TASK DESCRIPTION - Only lines that contain the word "possible" are to be returned from the data below.

LISTED ENTRIES -
=== Begin Enclosure ===

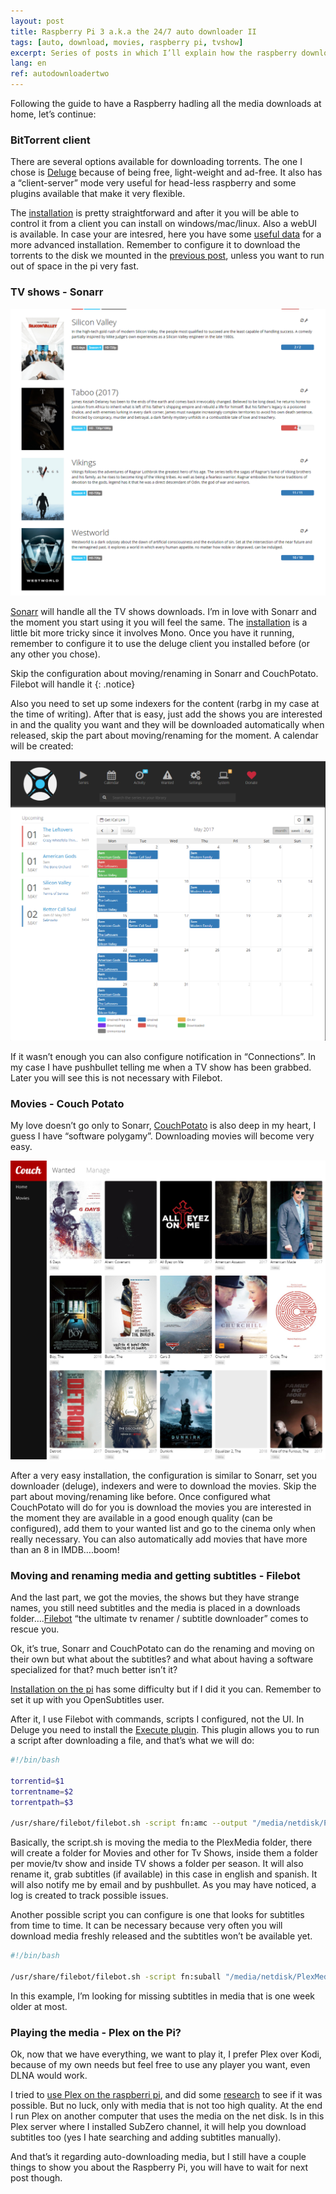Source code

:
 ```yaml
---
layout: post
title: Raspberry Pi 3 a.k.a the 24/7 auto downloader II
tags: [auto, download, movies, raspberry pi, tvshow]
excerpt: Series of posts in which I’ll explain how the raspberry downloads automatically all my tv shows and movies, also the subtitle and the media in an unattended ...
lang: en
ref: autodownloadertwo
---
```


Following the guide to have a Raspberry hadling all the media downloads at home, let’s continue:

### BitTorrent client

There are several options available for downloading torrents. The one I chose is [Deluge](http://deluge-torrent.org/) because of being free, light-weight and ad-free. It also has a “client-server” mode very useful for head-less raspberry and some plugins available that make it very flexible.

The [installation](https://tektab.com/2015/11/10/running-a-always-on-torrent-box-with-raspberry-pi-deluge-on-raspbian/) is pretty straightforward and after it you will be able to control it from a client you can install on windows/mac/linux. Also a webUI is available. In case your are intesred, here you have some [useful data](http://dev.deluge-torrent.org/wiki/UserGuide/Service/systemd) for a more advanced installation. Remember to configure it to download the torrents to the disk we mounted in the [previous post](http://juan.pallares.me/Raspbery-pi-aka-the-247-auto-downloader/), unless you want to run out of space in the pi very fast.

### TV shows - Sonarr

![Sonarr](/images/sonarr1.PNG "Sonarr")

[Sonarr](https://sonarr.tv/) will handle all the TV shows downloads. I’m in love with Sonarr and the moment you start using it you will feel the same. The [installation](https://www.htpcguides.com/install-sonarr-raspberry-pi-mono-310/) is a little bit more tricky since it involves Mono. Once you have it running, remember to configure it to use the deluge client you installed before (or any other you chose).

Skip the configuration about moving/renaming in Sonarr and CouchPotato. Filebot will handle it
{: .notice}

Also you need to set up some indexers for the content (rarbg in my case at the time of writing). After that is easy, just add the shows you are interested in and the quality you want and they will be downloaded automatically when released, skip the part about moving/renaming for the moment. A calendar will be created:

![Sonarr calendar](/images/sonarr2.PNG "Sonarr calendar")

If it wasn’t enough you can also configure notification in “Connections”. In my case I have pushbullet telling me when a TV show has been grabbed. Later you will see this is not necessary with Filebot.

### Movies - Couch Potato

My love doesn’t go only to Sonarr, [CouchPotato](https://couchpota.to/) is also deep in my heart, I guess I have “software polygamy”. Downloading movies will become very easy.

![Couch Potato](/images/couchpotato.PNG "Couch Potato")

After a very easy installation, the configuration is similar to Sonarr, set you downloader (deluge), indexers and were to download the movies. Skip the part about moving/renaming like before. Once configured what CouchPotato will do for you is download the movies you are interested in the moment they are available in a good enough quality (can be configured), add them to your wanted list and go to the cinema only when really necessary. You can also automatically add movies that have more than an 8 in IMDB….boom!

### Moving and renaming media and getting subtitles - Filebot

And the last part, we got the movies, the shows but they have strange names, you still need subtitles and the media is placed in a downloads folder….[Filebot](http://www.filebot.net/) “the ultimate tv renamer / subtitle downloader” comes to rescue you.

Ok, it’s true, Sonarr and CouchPotato can do the renaming and moving on their own but what about the subtitles? and what about having a software specialized for that? much better isn’t it?

[Installation on the pi](https://www.filebot.net/forums/viewtopic.php?t=3974) has some difficulty but if I did it you can. Remember to set it up with you OpenSubtitles user.

After it, I use Filebot with commands, scripts I configured, not the UI. In Deluge you need to install the [Execute plugin](https://www.filebot.net/forums/viewtopic.php?t=3974). This plugin allows you to run a script after downloading a file, and that’s what we will do:

```bash
#!/bin/bash

torrentid=$1
torrentname=$2
torrentpath=$3

/usr/share/filebot/filebot.sh -script fn:amc --output "/media/netdisk/PlexMedia" --log-file /home/pi/amc.log --action move --conflict override -non-strict --def subtitles=en,es artwork=y clean=y reportError=y gmail=esbroma:XXXXXXXXXXX pushbullet=XXXXXXXXXXXX "ut_dir=$torrentpath/$torrentname" "ut_kind=multi" "ut_title=$torrentname"
```
Basically, the script.sh is moving the media to the PlexMedia folder, there will create a folder for Movies and other for Tv Shows, inside them a folder per movie/tv show and inside TV shows a folder per season. It will also rename it, grab subtitles (if available) in this case in english and spanish. It will also notify me by email and by pushbullet. As you may have noticed, a log is created to track possible issues.

Another possible script you can configure is one that looks for subtitles from time to time. It can be necessary because very often you will download media freshly released and the subtitles won’t be available yet.

```bash
#!/bin/bash

/usr/share/filebot/filebot.sh -script fn:suball "/media/netdisk/PlexMedia" --log-file /home/pi/subtitle.log -non-strict --def maxAgeDays=7 subtitles=en,es ignoreTextLanguage=en,es reportError=y pushbullet=XXXXXXXXXXXX
```
In this example, I’m looking for missing subtitles in media that is one week older at most.

### Playing the media - Plex on the Pi?
Ok, now that we have everything, we want to play it, I prefer Plex over Kodi, because of my own needs but feel free to use any player you want, even DLNA would work.

I tried to [use Plex on the raspberri pi](https://raspberrypi.stackexchange.com/questions/50031/raspberry-pi-3-as-plex-media-server-local-without-transcoding), and did some [research](https://www.raspberrypi.org/forums/viewtopic.php?f=35&t=151924&p=999730#p999730) to see if it was possible. But no luck, only with media that is not too high quality. At the end I run Plex on another computer that uses the media on the net disk. Is in this Plex server where I installed SubZero channel, it will help you download subtitles too (yes I hate searching and adding subtitles manually).

And that’s it regarding auto-downloading media, but I still have a couple things to show you about the Raspberry Pi, you will have to wait for next post though.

=== End Enclosure ===

RESPONSE AREA -
Basically, the script.sh is moving the media to the PlexMedia folder, there will create a folder for Movies and other for Tv Shows, inside them a folder per movie/tv show and inside TV shows a folder per season. It will also rename it, grab subtitles (if available) in this case in english and spanish. It will also notify me by email and by pushbullet. As you may have noticed, a log is created to track possible issues.
Another possible script you can configure is one that looks for subtitles from time to time. It can be necessary because very often you will download media freshly released and the subtitles won’t be available yet.
I tried to [use Plex on the raspberri pi](https://raspberrypi.stackexchange.com/questions/50031/raspberry-pi-3-as-plex-media-server-local-without-transcoding), and did some [research](https://www.raspberrypi.org/forums/viewtopic.php?f=35&t=151924&p=999730#p999730) to see if it was possible. But no luck, only with media that is not too high quality. At the end I run Plex on another computer that uses the media on the net disk. Is in this Plex server where I installed SubZero channel, it will help you download subtitles too (yes I hate searching and adding subtitles manually).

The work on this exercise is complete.